A arte contemporânea
é a narrativa de um naufrágio e de um desaparecimento.
Jean Clair

A arte tornada mercado, a cultura transformada em tudo-cultural,
fazem com que se torne normal que malfeitores,
ainda denominados agentes culturais e mesmo artistas,
aproveitem-se da candura de uns
e da vontade de fazer maldades dos outros,
mormente se esses outros em questão
tenham enfado e sejam riquíssimos.
Didier Desrimais

Por diversas vezes ao longo desses anos abordei a decadência progressiva da cultura voltada às artes. Movida por interesses que buscam o lucro fácil, mais acentuadamente assiste-se à mudança de paradigmas e a todo o processo a visar ao inusitado camuflado de “vanguarda”, não importa o que será exposto, desde que cause impacto a um público numeroso, a cada ano mais bestializado. Acontece o mesmo com a música de alto consumo, que alcançou parâmetros de total alienação, haja vista os shows musicais com sons e ruídos em altíssimos decibéis, parafernália de luzes, correria de berradores que atravessam o palco insuflando a multidão, que, hipnotizada, entra em transe.

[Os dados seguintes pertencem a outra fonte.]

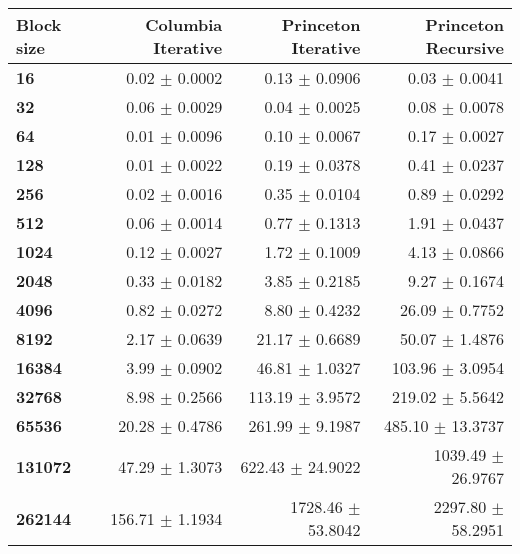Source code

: \begin{tabular}{lrrr}\toprule
\textbf{Block size}  & \textbf{Columbia Iterative} & \textbf{Princeton Iterative} & \textbf{Princeton Recursive}\\\midrule
\textbf{16}  & 0.02 $\pm$ 0.0002 & 0.13 $\pm$ 0.0906 & 0.03 $\pm$ 0.0041\\
\textbf{32}  & 0.06 $\pm$ 0.0029 & 0.04 $\pm$ 0.0025 & 0.08 $\pm$ 0.0078\\
\textbf{64}  & 0.01 $\pm$ 0.0096 & 0.10 $\pm$ 0.0067 & 0.17 $\pm$ 0.0027\\
\textbf{128}  & 0.01 $\pm$ 0.0022 & 0.19 $\pm$ 0.0378 & 0.41 $\pm$ 0.0237\\
\textbf{256}  & 0.02 $\pm$ 0.0016 & 0.35 $\pm$ 0.0104 & 0.89 $\pm$ 0.0292\\
\textbf{512}  & 0.06 $\pm$ 0.0014 & 0.77 $\pm$ 0.1313 & 1.91 $\pm$ 0.0437\\
\textbf{1024}  & 0.12 $\pm$ 0.0027 & 1.72 $\pm$ 0.1009 & 4.13 $\pm$ 0.0866\\
\textbf{2048}  & 0.33 $\pm$ 0.0182 & 3.85 $\pm$ 0.2185 & 9.27 $\pm$ 0.1674\\
\textbf{4096}  & 0.82 $\pm$ 0.0272 & 8.80 $\pm$ 0.4232 & 26.09 $\pm$ 0.7752\\
\textbf{8192}  & 2.17 $\pm$ 0.0639 & 21.17 $\pm$ 0.6689 & 50.07 $\pm$ 1.4876\\
\textbf{16384}  & 3.99 $\pm$ 0.0902 & 46.81 $\pm$ 1.0327 & 103.96 $\pm$ 3.0954\\
\textbf{32768}  & 8.98 $\pm$ 0.2566 & 113.19 $\pm$ 3.9572 & 219.02 $\pm$ 5.5642\\
\textbf{65536}  & 20.28 $\pm$ 0.4786 & 261.99 $\pm$ 9.1987 & 485.10 $\pm$ 13.3737\\
\textbf{131072}  & 47.29 $\pm$ 1.3073 & 622.43 $\pm$ 24.9022 & 1039.49 $\pm$ 26.9767\\
\textbf{262144} & 156.71 $\pm$ 1.1934 & 1728.46 $\pm$ 53.8042 & 2297.80 $\pm$ 58.2951\\
\bottomrule
\end{tabular}
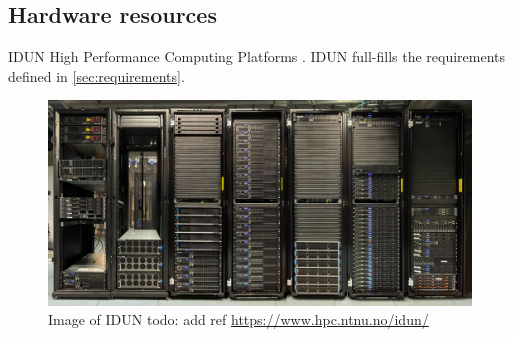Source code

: \subsection{Hardware resources}
\label{sec:hardware-resources}

IDUN High Performance Computing Platforms \cite{epic}.
IDUN full-fills the requirements defined in \cref{sec:requirements}.
\begin{figure}[htp]
    \centering
    \includegraphics[width=\textwidth]{figures/idun.jpeg}
    \caption{Image of IDUN todo: add ref \url{https://www.hpc.ntnu.no/idun/}}
    \label{fig:flowchart}
\end{figure}
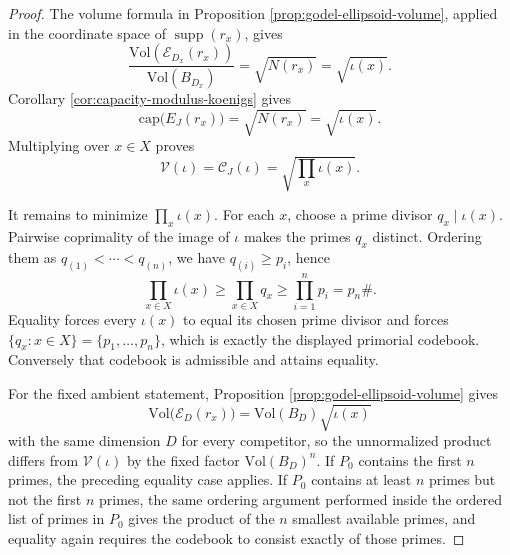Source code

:\begin{proof}
The volume formula in Proposition \ref{prop:godel-ellipsoid-volume}, applied in the coordinate space of \(\operatorname{supp}(r_x)\), gives
\[
\frac{\mathrm{Vol}(\mathcal E_{D_x}(r_x))}{\mathrm{Vol}(B_{D_x})}
=\sqrt{N(r_x)}=\sqrt{\iota(x)}.
\]
Corollary \ref{cor:capacity-modulus-koenigs} gives
\[
\mathrm{cap}\bigl(E_J(r_x)\bigr)=\sqrt{N(r_x)}=\sqrt{\iota(x)}.
\]
Multiplying over \(x\in X\) proves
\[
\mathcal V(\iota)=\mathcal C_J(\iota)=\sqrt{\prod_x\iota(x)}.
\]

It remains to minimize \(\prod_x\iota(x)\). For each \(x\), choose a prime divisor \(q_x\mid\iota(x)\). Pairwise coprimality of the image of \(\iota\) makes the primes \(q_x\) distinct. Ordering them as \(q_{(1)}<\cdots<q_{(n)}\), we have \(q_{(i)}\ge p_i\), hence
\[
\prod_{x\in X}\iota(x)\ge \prod_{x\in X}q_x\ge\prod_{i=1}^{n}p_i=p_n\#.
\]
Equality forces every \(\iota(x)\) to equal its chosen prime divisor and forces \(\{q_x:x\in X\}=\{p_1,\dots,p_n\}\), which is exactly the displayed primorial codebook. Conversely that codebook is admissible and attains equality.

For the fixed ambient statement, Proposition \ref{prop:godel-ellipsoid-volume} gives
\[
\mathrm{Vol}\bigl(\mathcal E_D(r_x)\bigr)=\mathrm{Vol}(B_D)\sqrt{\iota(x)}
\]
with the same dimension \(D\) for every competitor, so the unnormalized product differs from \(\mathcal V(\iota)\) by the fixed factor \(\mathrm{Vol}(B_D)^n\). If \(P_0\) contains the first \(n\) primes, the preceding equality case applies. If \(P_0\) contains at least \(n\) primes but not the first \(n\) primes, the same ordering argument performed inside the ordered list of primes in \(P_0\) gives the product of the \(n\) smallest available primes, and equality again requires the codebook to consist exactly of those primes.
\end{proof}


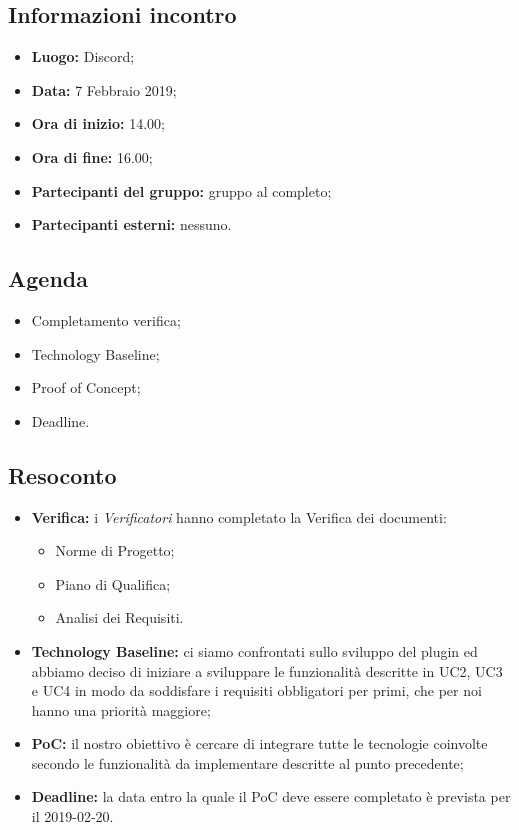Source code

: \subsection{Informazioni incontro}
\begin{itemize}
	\item { \textbf{Luogo:} Discord};
	\item { \textbf{Data:} 7 Febbraio 2019};
	\item { \textbf{Ora di inizio:} 14.00};
	\item { \textbf{Ora di fine:} 16.00};
	\item { \textbf{Partecipanti del gruppo:} gruppo al completo};
	\item { \textbf{Partecipanti esterni:} nessuno}.
\end{itemize}


\subsection{Agenda}
\begin{itemize}
	\item {Completamento verifica;}
	\item {Technology Baseline;}
	\item {Proof of Concept;}
	\item {Deadline.}
\end{itemize}

\subsection{Resoconto}
\begin{itemize}
	\item { \textbf{Verifica:} i \emph{Verificatori} hanno completato la Verifica dei documenti:
	\begin{itemize}
		\item Norme di Progetto;
		\item Piano di Qualifica;
		\item Analisi dei Requisiti.
	\end{itemize}}
	\item { \textbf{Technology Baseline:} ci siamo confrontati sullo sviluppo del plugin ed abbiamo deciso di iniziare a sviluppare le funzionalità descritte in UC2, UC3 e UC4 in modo da soddisfare i requisiti obbligatori per primi, che per noi hanno una priorità maggiore;}
	\item { \textbf{PoC:} il nostro obiettivo è cercare di integrare tutte le tecnologie coinvolte secondo le funzionalità da implementare descritte al punto precedente;}	
	\item { \textbf{Deadline:} la data entro la quale il PoC deve essere completato è prevista per il 2019-02-20.}
\end{itemize}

O compositor François Servenière me enviou artigo publicado em França (Causeur.fr, 15/12/2019) sob o título “L’art contemporain se mange par le deux bouts…”, no qual o articulista, Didier Desrimais, faz recrudescer ainda mais incisivamente, através de exemplos gritantes, os caminhos, desprovidos do menor bom senso, trilhados por “artistas” e promotores da arte contemporânea.

Desrimais observa: “Há alguns meses, o Museu do Louvre propunha aos seus visitantes um ‘percurso Jay-Z e Beyoncé’, nome de um casal de rappers que havia realizado um clip nas galerias do museu. Nessa oportunidade, sem rir, Anne-Laure Béatrix, diretora de relações exteriores do Louvre, dizia: ‘Buscamos parcerias que tenham bom senso’ (Le Monde, 23/07/2018); enquanto que Pierre Adrien Poulouin, mediador, ultrapassava as medidas: ‘O Louvre torna-se uma marca da moda, onde se passam coisas interessantes’ ”!!!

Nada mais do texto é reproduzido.